Pero más allá de su vida lo que importa es su obra, su poema «Sobre la naturaleza de las cosas» (De Rerum Natura), que se enmarca en la tradición del Peri Physeos griego, desde época presocrática. Desde su fantástico arranque, los dulces versos hacen de una materia en principio ardua una delicia de sabiduría casi voluptuosa. Va explicando en sus seis libros desde la formación del universo hasta la psicología, la sensación y los fenómenos de nuestro mundo. Nada procede de la nada y nada retorna a la nada, nos dice, en dos principios iniciales y modernísimos. A ello le sigue el mundo de los átomos indivisibles que, en combinación con el vacío, produce la sustancia del universo, según su atomismo. La estructura y la combinación de estos átomos se estudia seguidamente, refutando a Heráclito, Anaxágoras o Platón, y creando una nueva ciencia sobre la materia. Así, este poeta-científico, dotado por la gracia de las Musas, es capaz de condensar en breve espacio una sabiduría variada sobre lo ilimitado, no solo la declinación o clinamen de los átomos –que explica, entre otras cosas, el libre albedrío en el plano ético–, sino también la forma, la sensación, la composición del alma –que es corpórea también–, y logra animar a la disipación del miedo a la muerte y a la religión. Con ello sigue el famoso «tetrafármaco» epicúreo, que intentaba liberar a la humanidad de todo reparo a una vida plena y a la consecución de los deseos razonables y necesarios, amén de dirigirla hacia la serenidad individual, el buen comportamiento en comunidad y la sabiduría más apetecible. Pero Lucrecio, más allá de la física y la cosmología, nos explica también los sueños y las visiones, las sensaciones agradables y desagradables y todo lo que percibimos por los sentidos.
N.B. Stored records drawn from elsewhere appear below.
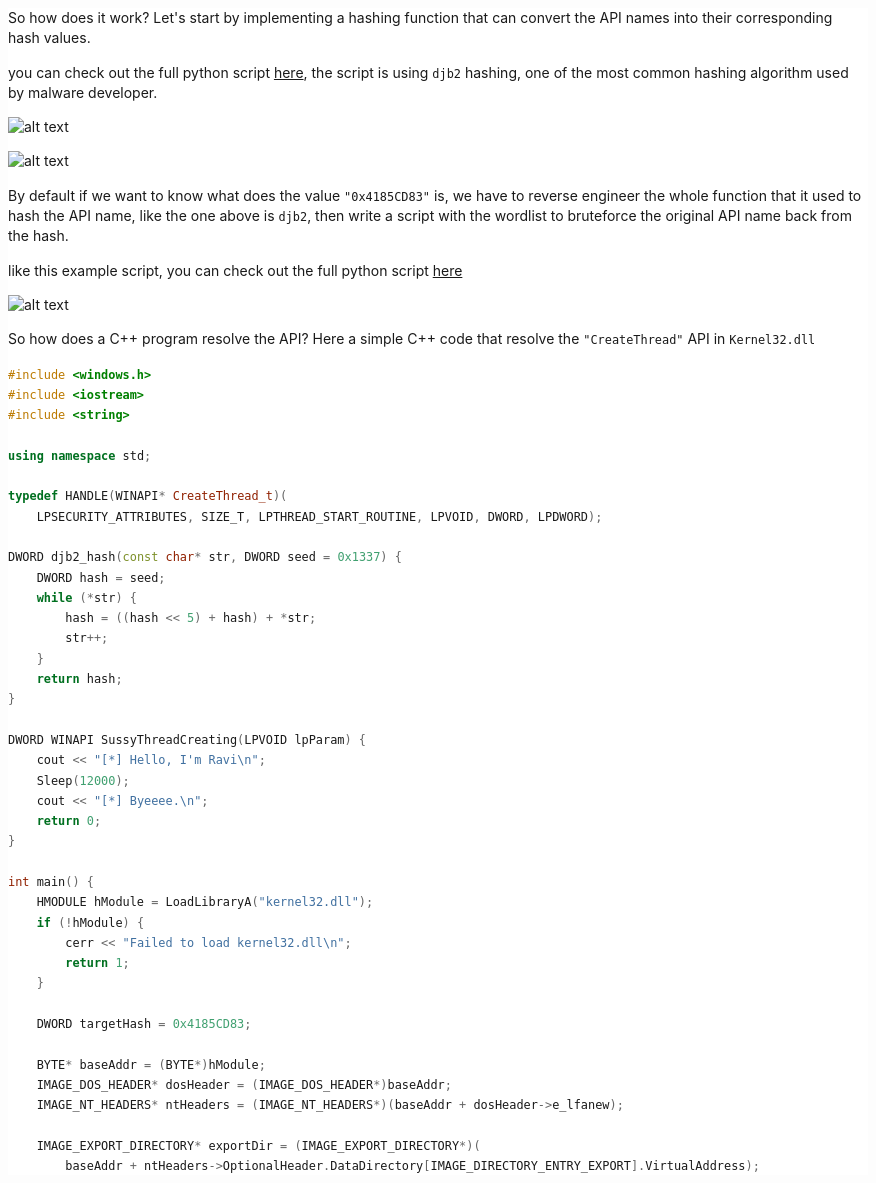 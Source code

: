 So how does it work? Let's start by implementing a hashing function that can convert the API names into their corresponding hash values.

you can check out the full python script [here](https://github.com/raviyelna/Journey-into-the-Fundamental-of-Malware-Analysing/tree/main/Asset/API_Asset/Script/), the script is using `djb2` hashing, one of the most common hashing algorithm used by malware developer.

![alt text](https://raw.githubusercontent.com/raviyelna/Journey-into-the-Fundamental-of-Malware-Analysing/refs/heads/main/Asset/API_Asset/images/image-5.png)

![alt text](https://raw.githubusercontent.com/raviyelna/Journey-into-the-Fundamental-of-Malware-Analysing/refs/heads/main/Asset/API_Asset/images/image-6.png)

By default if we want to know what does the value `"0x4185CD83"` is, we have to reverse engineer the whole function that it used to hash the API name, like the one above is `djb2`, then write a script with the wordlist to bruteforce the original API name back from the hash.

like this example script, you can check out the full python script [here](https://github.com/raviyelna/Journey-into-the-Fundamental-of-Malware-Analysing/tree/main/Asset/API_Asset/Script/)

![alt text](https://raw.githubusercontent.com/raviyelna/Journey-into-the-Fundamental-of-Malware-Analysing/refs/heads/main/Asset/API_Asset/images/image-7.png)

So how does a C++ program resolve the API? Here a simple C++ code that resolve the `"CreateThread"` API in ```Kernel32.dll```

```c++
#include <windows.h>
#include <iostream>
#include <string>

using namespace std;

typedef HANDLE(WINAPI* CreateThread_t)(
    LPSECURITY_ATTRIBUTES, SIZE_T, LPTHREAD_START_ROUTINE, LPVOID, DWORD, LPDWORD);

DWORD djb2_hash(const char* str, DWORD seed = 0x1337) {
    DWORD hash = seed;
    while (*str) {
        hash = ((hash << 5) + hash) + *str;
        str++;
    }
    return hash;
}

DWORD WINAPI SussyThreadCreating(LPVOID lpParam) {
    cout << "[*] Hello, I'm Ravi\n";
    Sleep(12000);
    cout << "[*] Byeeee.\n";
    return 0;
}

int main() {
    HMODULE hModule = LoadLibraryA("kernel32.dll");
    if (!hModule) {
        cerr << "Failed to load kernel32.dll\n";
        return 1;
    }

    DWORD targetHash = 0x4185CD83;

    BYTE* baseAddr = (BYTE*)hModule;
    IMAGE_DOS_HEADER* dosHeader = (IMAGE_DOS_HEADER*)baseAddr;
    IMAGE_NT_HEADERS* ntHeaders = (IMAGE_NT_HEADERS*)(baseAddr + dosHeader->e_lfanew);

    IMAGE_EXPORT_DIRECTORY* exportDir = (IMAGE_EXPORT_DIRECTORY*)(
        baseAddr + ntHeaders->OptionalHeader.DataDirectory[IMAGE_DIRECTORY_ENTRY_EXPORT].VirtualAddress);

```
Fue una suerte que su obra se salvara del naufragio general de la literatura epicúrea –acusada de demasiado materialista y atea para su tiempo– y, tras considerarse casi perdida durante la Edad Media, fue felizmente redescubierta en 1417 en un monasterio alemán por Poggio Bracciolini, casi un santo del Humanismo. Este manuscrito se perdió luego, pero una copia suya sobrevivió en Florencia. Quizá el redescubrimiento de la obra de Lucrecio precipitó el Renacimiento, siguiendo la idea de Stephen Greenblatt, pero desde luego que cambió la vida de muchos grandes que a su vez cambiaron el mundo, desde Giordano Bruno a Maquiavelo, de Michel de Montaigne a Pierre Gassendi. Para nosotros hoy sobre todo supone una buena lección de lo que merece hacerse en la vida: dedicarse al conocimiento, a aprender, a saber más, a disipar la tiniebla del miedo, el prejuicio, la superstición y la sinrazón. Lucrecio, además, fue maestro de poetas que dejó honda huella en Roma. Así se refiere a él Virgilio en las Geórgicas (II.490-492) con su célebre «Felix qui potuit rerum cognoscere causas»: «Feliz el sabio que ha podido averiguar las causas de las cosas y somete al miedo y al inexorable destino…». Su enseñanza es que el saber es el verdadero placer epicúreo. Nos lo recuerda siempre: «Nada es más agradable que ocupar los templos serenos, bien reforzados con la doctrina enseñada de los sabios». (II.7 ss.)
David Hernández de la Fuente. Escritor y Catedrático de Filología Clásica en la UCM.